A situação não é melhor no sector económico, onde apenas 13% das mulheres ocupam cargos de gestão. Nas grandes empresas cotadas, esta taxa cai para 3% e é muitas vezes explicada pelas redes familiares. As empresas estrangeiras estabelecidas no Japão, porém, oferecem mais oportunidades às executivas que desejam desenvolver suas carreiras. No entanto, 77% das mulheres (30 milhões em 2019) trabalham no Japão, mas, na grande maioria dos casos, estes ainda são empregos suplementares, muitas vezes a tempo parcial. O modelo tradicional continua sendo o da mãe em casa, cuidando da educação do filho, nutrindo, se for filho único, um complexo materno o que contribui para perpetuar um modelo muito dividido de relações entre homens e mulheres. Mas este modelo é também aquele que continua a ser desejado por mais raparigas do que no Ocidente, atraídas por um casamento financeiramente atraente que lhes permitirá escapar a um mundo de trabalho pouco gratificante.

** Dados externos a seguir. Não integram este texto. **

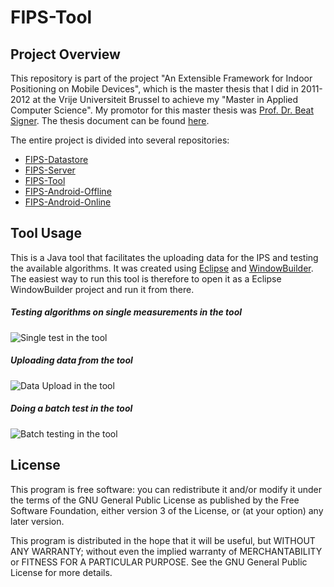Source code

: FIPS-Tool
==============

Project Overview
----------------

This repository is part of the project "An Extensible Framework for Indoor Positioning on Mobile Devices", which is the master thesis that I did in 2011-2012 at the Vrije Universiteit Brussel to achieve my "Master in Applied Computer Science". My promotor for this master thesis was [Prof. Dr. Beat Signer](http://www.beatsigner.com/). The thesis document can be found [here](https://www.dropbox.com/s/j0xehv5qodxh3id/Van%20Rossem%20-%202012%20-%20A%20FrameWork%20for%20Indoor%20Positioning%20on%20Mobile%20Devices.pdf).

The entire project is divided into several repositories:

* [FIPS-Datastore](https://github.com/wvrossem/FIPS-Datastore)
* [FIPS-Server](https://github.com/wvrossem/FIPS-Server)
* [FIPS-Tool](https://github.com/wvrossem/FIPS-Tool)
* [FIPS-Android-Offline](https://github.com/wvrossem/FIPS-Android-Offline)
* [FIPS-Android-Online](https://github.com/wvrossem/FIPS-Android-Online)

Tool Usage
----------

This is a Java tool that facilitates the uploading data for the IPS and testing the available algorithms. It was created using [Eclipse](http://www.eclipse.org/) and [WindowBuilder](http://www.eclipse.org/windowbuilder/). The easiest way to run this tool is therefore to open it as a Eclipse WindowBuilder project and run it from there.

##### Testing algorithms on single measurements in the tool

![Single test in the tool](https://dl.dropbox.com/s/m86osw4sf1iu57d/ipstool1.png "Single Test")

##### Uploading data from the tool

![Data Upload in the tool](https://dl.dropbox.com/s/jhmytcp1lpmlo7c/ipstool2.png "Data Upload")

##### Doing a batch test in the tool

![Batch testing in the tool](https://dl.dropbox.com/s/lnc8eazaqy2vdl4/ipstool3.png "Batch Testing")

License
-------

This program is free software: you can redistribute it and/or modify it under the terms of the GNU General Public License as published by the Free Software Foundation, either version 3 of the License, or (at your option) any later version.

This program is distributed in the hope that it will be useful, but WITHOUT ANY WARRANTY; without even the implied warranty of MERCHANTABILITY or FITNESS FOR A PARTICULAR PURPOSE.  See the GNU General Public License for more details.



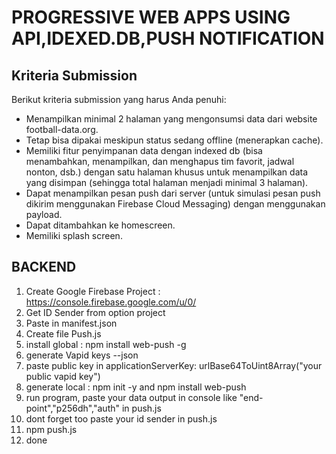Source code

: # PROGRESSIVE WEB APPS USING API,IDEXED.DB,PUSH NOTIFICATION

## Kriteria Submission ##
Berikut kriteria submission yang harus Anda penuhi:

- Menampilkan minimal 2 halaman yang mengonsumsi data dari website football-data.org.
- Tetap bisa dipakai meskipun status sedang offline (menerapkan cache).
- Memiliki fitur penyimpanan data dengan indexed db (bisa menambahkan, menampilkan, dan menghapus tim favorit, jadwal nonton, dsb.) dengan satu halaman khusus untuk menampilkan data yang disimpan (sehingga total halaman menjadi minimal 3 halaman).
- Dapat menampilkan pesan push dari server (untuk simulasi pesan push dikirim menggunakan Firebase Cloud Messaging) dengan menggunakan payload. 
- Dapat ditambahkan ke homescreen.
- Memiliki splash screen.

## BACKEND ##

1. Create Google Firebase Project : https://console.firebase.google.com/u/0/
2. Get ID Sender from option project
3. Paste in manifest.json
4. Create file Push.js
5. install global : npm install web-push -g 
6. generate Vapid keys --json
7. paste public key in applicationServerKey: urlBase64ToUint8Array("your public vapid key")
8. generate local : npm init -y and npm install web-push
9. run program, paste your data output in console like "end-point","p256dh","auth" in push.js
10. dont forget too paste your id sender in push.js
11. npm push.js
12. done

Esta situação, muito característica das dificuldades de adaptação do modelo japonês, pode ser explicada pelo peso das tradições e dos constrangimentos políticos. Assim, a lei aprovada em 2018 para a igualdade de candidaturas nas eleições apenas menciona uma recomendação “na medida do possível” e não diz respeito às eleições autárquicas onde há ainda mais hesitações em abalar as tradições. Da mesma forma, as “recomendações” às empresas não são vinculativas e as mentalidades pouco mudam, como mostra o escândalo, revelado em 2018, da discriminação sistemática de candidatas do sexo feminino nos exames de admissão às universidades médicas. Símbolo do peso deste apego a uma ordem de coisas cujo carácter imutável valoriza aos olhos da franja mais conservadora da sociedade, a administração da casa imperial, contra a evolução da sociedade e apesar de os herdeiros do sexo masculino serem muito poucos, continua a opor-se a qualquer reforma que autorize as mulheres a criar a sua própria linhagem dentro da família imperial4.

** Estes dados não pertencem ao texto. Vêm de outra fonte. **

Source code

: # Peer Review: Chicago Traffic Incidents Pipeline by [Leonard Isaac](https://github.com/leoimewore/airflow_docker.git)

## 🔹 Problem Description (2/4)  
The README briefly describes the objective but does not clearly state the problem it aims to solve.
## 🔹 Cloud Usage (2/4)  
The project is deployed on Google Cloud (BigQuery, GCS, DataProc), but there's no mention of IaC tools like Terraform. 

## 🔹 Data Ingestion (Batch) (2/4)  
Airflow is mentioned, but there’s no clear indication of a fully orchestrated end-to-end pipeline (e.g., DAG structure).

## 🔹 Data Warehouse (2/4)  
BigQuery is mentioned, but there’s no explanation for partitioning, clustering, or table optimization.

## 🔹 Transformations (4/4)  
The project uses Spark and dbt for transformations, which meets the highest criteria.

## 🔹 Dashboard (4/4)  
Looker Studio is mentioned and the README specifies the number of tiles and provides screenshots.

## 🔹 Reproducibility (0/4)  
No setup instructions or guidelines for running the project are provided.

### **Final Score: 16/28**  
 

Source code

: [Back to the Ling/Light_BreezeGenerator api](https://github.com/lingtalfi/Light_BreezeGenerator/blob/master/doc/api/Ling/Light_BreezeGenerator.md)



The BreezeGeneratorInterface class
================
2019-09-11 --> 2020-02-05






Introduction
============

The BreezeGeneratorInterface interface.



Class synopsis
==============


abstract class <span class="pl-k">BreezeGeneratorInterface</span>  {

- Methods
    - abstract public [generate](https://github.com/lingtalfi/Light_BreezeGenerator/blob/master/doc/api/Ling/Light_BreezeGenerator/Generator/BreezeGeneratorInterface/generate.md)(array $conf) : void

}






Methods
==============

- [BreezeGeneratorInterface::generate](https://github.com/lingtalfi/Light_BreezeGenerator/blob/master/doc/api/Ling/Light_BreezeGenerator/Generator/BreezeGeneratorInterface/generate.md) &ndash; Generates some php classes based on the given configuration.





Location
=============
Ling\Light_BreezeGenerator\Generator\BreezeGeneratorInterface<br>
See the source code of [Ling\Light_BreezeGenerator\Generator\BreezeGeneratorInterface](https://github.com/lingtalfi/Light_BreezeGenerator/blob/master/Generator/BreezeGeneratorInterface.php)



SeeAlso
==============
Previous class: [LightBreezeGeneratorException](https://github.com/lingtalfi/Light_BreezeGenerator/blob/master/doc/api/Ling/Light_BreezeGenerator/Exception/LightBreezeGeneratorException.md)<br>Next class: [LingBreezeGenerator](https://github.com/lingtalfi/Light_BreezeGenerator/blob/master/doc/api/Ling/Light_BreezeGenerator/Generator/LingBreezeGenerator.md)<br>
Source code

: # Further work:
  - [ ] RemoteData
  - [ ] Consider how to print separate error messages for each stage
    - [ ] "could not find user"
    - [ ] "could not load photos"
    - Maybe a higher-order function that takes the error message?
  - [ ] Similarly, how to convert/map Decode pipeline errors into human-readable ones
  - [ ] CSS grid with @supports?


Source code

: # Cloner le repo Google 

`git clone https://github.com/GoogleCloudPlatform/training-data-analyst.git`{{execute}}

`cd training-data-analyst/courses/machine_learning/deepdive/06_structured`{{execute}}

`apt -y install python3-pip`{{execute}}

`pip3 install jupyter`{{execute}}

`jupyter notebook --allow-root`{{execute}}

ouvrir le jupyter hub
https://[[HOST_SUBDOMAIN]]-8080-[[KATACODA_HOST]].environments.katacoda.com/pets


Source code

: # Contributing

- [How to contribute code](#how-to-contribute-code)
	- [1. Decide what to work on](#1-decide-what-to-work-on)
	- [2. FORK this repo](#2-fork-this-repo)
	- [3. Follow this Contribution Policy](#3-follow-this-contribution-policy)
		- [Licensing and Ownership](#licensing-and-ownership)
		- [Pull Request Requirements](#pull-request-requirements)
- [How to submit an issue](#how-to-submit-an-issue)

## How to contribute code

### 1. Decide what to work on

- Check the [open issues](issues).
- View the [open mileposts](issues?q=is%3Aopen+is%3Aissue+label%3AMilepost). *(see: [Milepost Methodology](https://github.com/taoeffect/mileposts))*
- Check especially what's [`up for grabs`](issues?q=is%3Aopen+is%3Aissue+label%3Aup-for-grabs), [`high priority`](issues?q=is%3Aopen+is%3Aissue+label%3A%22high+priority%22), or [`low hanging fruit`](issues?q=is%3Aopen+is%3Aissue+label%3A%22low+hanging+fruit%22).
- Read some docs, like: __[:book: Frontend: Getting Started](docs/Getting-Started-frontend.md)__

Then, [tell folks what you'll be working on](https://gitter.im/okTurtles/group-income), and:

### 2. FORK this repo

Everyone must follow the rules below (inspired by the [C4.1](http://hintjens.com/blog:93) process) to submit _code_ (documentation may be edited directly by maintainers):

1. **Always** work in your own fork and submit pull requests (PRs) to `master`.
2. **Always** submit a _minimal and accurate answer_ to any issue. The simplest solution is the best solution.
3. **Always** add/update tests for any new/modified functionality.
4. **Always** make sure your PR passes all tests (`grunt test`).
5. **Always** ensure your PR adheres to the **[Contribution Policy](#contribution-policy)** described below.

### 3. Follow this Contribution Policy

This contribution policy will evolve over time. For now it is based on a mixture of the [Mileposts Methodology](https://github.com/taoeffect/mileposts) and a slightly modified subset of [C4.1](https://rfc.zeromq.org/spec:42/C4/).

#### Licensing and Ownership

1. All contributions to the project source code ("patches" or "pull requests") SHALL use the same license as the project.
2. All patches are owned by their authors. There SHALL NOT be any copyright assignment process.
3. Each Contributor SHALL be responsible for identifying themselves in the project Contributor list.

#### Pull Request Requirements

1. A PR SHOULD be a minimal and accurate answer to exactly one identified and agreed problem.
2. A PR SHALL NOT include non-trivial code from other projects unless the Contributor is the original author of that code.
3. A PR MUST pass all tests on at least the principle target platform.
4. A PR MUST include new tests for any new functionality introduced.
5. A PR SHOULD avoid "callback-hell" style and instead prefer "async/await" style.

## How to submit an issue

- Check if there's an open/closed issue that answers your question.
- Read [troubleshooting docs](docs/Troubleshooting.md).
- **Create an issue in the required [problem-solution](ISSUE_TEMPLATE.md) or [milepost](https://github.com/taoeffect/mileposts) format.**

1. A média mundial é de 24,3%, e 39,7% para a França, esta taxa não ultrapassa 10,2% no Japão. “Mulheres na Política”, Dados da OCDE, https://data.oecd.org/inequality/women-in-politics.htm.

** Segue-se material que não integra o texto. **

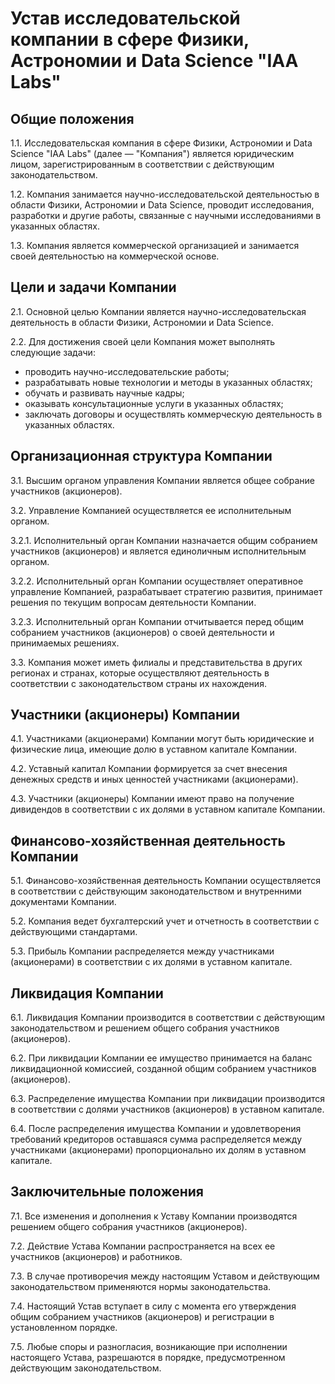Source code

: # Устав исследовательской компании в сфере Физики, Астрономии и Data Science "IAA Labs"

## Общие положения

1.1. Исследовательская компания в сфере Физики, Астрономии и Data Science "IAA Labs" (далее — "Компания") является юридическим лицом, зарегистрированным в соответствии с действующим законодательством.

1.2. Компания занимается научно-исследовательской деятельностью в области Физики, Астрономии и Data Science, проводит исследования, разработки и другие работы, связанные с научными исследованиями в указанных областях.

1.3. Компания является коммерческой организацией и занимается своей деятельностью на коммерческой основе.

## Цели и задачи Компании

2.1. Основной целью Компании является научно-исследовательская деятельность в области Физики, Астрономии и Data Science.

2.2. Для достижения своей цели Компания может выполнять следующие задачи:
- проводить научно-исследовательские работы;
- разрабатывать новые технологии и методы в указанных областях;
- обучать и развивать научные кадры;
- оказывать консультационные услуги в указанных областях;
- заключать договоры и осуществлять коммерческую деятельность в указанных областях.

## Организационная структура Компании

3.1. Высшим органом управления Компании является общее собрание участников (акционеров).

3.2. Управление Компанией осуществляется ее исполнительным органом.

3.2.1. Исполнительный орган Компании назначается общим собранием участников (акционеров) и является единоличным исполнительным органом.

3.2.2. Исполнительный орган Компании осуществляет оперативное управление Компанией, разрабатывает стратегию развития, принимает решения по текущим вопросам деятельности Компании.

3.2.3. Исполнительный орган Компании отчитывается перед общим собранием участников (акционеров) о своей деятельности и принимаемых решениях.

3.3. Компания может иметь филиалы и представительства в других регионах и странах, которые осуществляют деятельность в соответствии с законодательством страны их нахождения.

## Участники (акционеры) Компании

4.1. Участниками (акционерами) Компании могут быть юридические и физические лица, имеющие долю в уставном капитале Компании.

4.2. Уставный капитал Компании формируется за счет внесения денежных средств и иных ценностей участниками (акционерами).

4.3. Участники (акционеры) Компании имеют право на получение дивидендов в соответствии с их долями в уставном капитале Компании.

## Финансово-хозяйственная деятельность Компании

5.1. Финансово-хозяйственная деятельность Компании осуществляется в соответствии с действующим законодательством и внутренними документами Компании.

5.2. Компания ведет бухгалтерский учет и отчетность в соответствии с действующими стандартами.

5.3. Прибыль Компании распределяется между участниками (акционерами) в соответствии с их долями в уставном капитале.

## Ликвидация Компании

6.1. Ликвидация Компании производится в соответствии с действующим законодательством и решением общего собрания участников (акционеров).

6.2. При ликвидации Компании ее имущество принимается на баланс ликвидационной комиссией, созданной общим собранием участников (акционеров).

6.3. Распределение имущества Компании при ликвидации производится в соответствии с долями участников (акционеров) в уставном капитале.

6.4. После распределения имущества Компании и удовлетворения требований кредиторов оставшаяся сумма распределяется между участниками (акционерами) пропорционально их долям в уставном капитале.

## Заключительные положения

7.1. Все изменения и дополнения к Уставу Компании производятся решением общего собрания участников (акционеров).

7.2. Действие Устава Компании распространяется на всех ее участников (акционеров) и работников.

7.3. В случае противоречия между настоящим Уставом и действующим законодательством применяются нормы законодательства.

7.4. Настоящий Устав вступает в силу с момента его утверждения общим собранием участников (акционеров) и регистрации в установленном порядке.

7.5. Любые споры и разногласия, возникающие при исполнении настоящего Устава, разрешаются в порядке, предусмотренном действующим законодательством.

3. O Japão é um dos raros países desenvolvidos onde, apesar da verdadeira experiência, muitas conferências ainda são organizadas sem a participação feminina. Quando a questão é tida em conta, muitas vezes é apenas em termos de restrições e não reflecte uma consciência real.
4. Casadas com pessoa não pertencente à muito limitada nobreza da corte, as princesas devem deixar a casa imperial e abandonar qualquer função de representação oficial. Para resolver o problema da sub-representação dos membros da família imperial, alguns políticos conservadores defendem a reintegração das linhagens excluídas da lista oficial, bastante reduzidas pelo ocupante americano após a Segunda Guerra Mundial.